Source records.
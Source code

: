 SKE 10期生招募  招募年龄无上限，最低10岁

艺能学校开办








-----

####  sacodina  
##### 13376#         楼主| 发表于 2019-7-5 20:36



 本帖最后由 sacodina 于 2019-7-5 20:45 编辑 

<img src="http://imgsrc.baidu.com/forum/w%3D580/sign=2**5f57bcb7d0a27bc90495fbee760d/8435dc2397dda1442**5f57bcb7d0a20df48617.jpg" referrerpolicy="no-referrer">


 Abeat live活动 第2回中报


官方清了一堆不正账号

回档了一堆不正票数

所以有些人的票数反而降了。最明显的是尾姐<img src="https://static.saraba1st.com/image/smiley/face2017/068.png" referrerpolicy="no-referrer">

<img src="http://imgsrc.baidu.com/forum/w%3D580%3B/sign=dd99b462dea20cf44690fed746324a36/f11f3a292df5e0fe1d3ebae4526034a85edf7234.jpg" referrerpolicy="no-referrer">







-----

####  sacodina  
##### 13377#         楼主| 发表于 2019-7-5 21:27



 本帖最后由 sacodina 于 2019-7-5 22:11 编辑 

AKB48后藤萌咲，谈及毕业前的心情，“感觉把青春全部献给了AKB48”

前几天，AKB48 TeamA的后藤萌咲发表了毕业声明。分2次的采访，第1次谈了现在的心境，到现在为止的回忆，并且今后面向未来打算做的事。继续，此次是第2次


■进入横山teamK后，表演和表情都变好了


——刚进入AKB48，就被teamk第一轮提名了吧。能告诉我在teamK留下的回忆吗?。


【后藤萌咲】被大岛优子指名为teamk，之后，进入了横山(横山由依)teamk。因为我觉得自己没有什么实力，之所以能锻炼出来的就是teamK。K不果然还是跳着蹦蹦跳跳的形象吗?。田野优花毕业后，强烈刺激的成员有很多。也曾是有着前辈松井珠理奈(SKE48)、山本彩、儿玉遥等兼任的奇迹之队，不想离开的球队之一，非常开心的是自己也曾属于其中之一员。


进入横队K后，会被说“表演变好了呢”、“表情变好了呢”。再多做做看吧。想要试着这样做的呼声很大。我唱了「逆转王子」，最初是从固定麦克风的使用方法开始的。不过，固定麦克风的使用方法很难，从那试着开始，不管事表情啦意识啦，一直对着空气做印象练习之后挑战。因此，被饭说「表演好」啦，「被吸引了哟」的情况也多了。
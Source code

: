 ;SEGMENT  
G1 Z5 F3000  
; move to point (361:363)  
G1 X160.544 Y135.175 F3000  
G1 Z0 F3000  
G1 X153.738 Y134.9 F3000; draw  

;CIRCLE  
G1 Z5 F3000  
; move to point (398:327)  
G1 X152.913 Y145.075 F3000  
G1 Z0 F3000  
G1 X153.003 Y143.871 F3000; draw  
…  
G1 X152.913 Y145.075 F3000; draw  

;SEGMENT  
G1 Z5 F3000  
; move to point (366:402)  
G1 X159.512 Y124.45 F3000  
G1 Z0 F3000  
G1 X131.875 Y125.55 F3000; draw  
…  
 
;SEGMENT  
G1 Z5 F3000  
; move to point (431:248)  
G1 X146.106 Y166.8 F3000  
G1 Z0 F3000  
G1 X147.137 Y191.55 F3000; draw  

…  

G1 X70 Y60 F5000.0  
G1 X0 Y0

Exercise. Return every line holding the word "referrer" from the records.

Response to the task.
<img src="http://imgsrc.baidu.com/forum/w%3D580/sign=2**5f57bcb7d0a27bc90495fbee760d/8435dc2397dda1442**5f57bcb7d0a20df48617.jpg" referrerpolicy="no-referrer">
所以有些人的票数反而降了。最明显的是尾姐<img src="https://static.saraba1st.com/image/smiley/face2017/068.png" referrerpolicy="no-referrer">
<img src="http://imgsrc.baidu.com/forum/w%3D580%3B/sign=dd99b462dea20cf44690fed746324a36/f11f3a292df5e0fe1d3ebae4526034a85edf7234.jpg" referrerpolicy="no-referrer">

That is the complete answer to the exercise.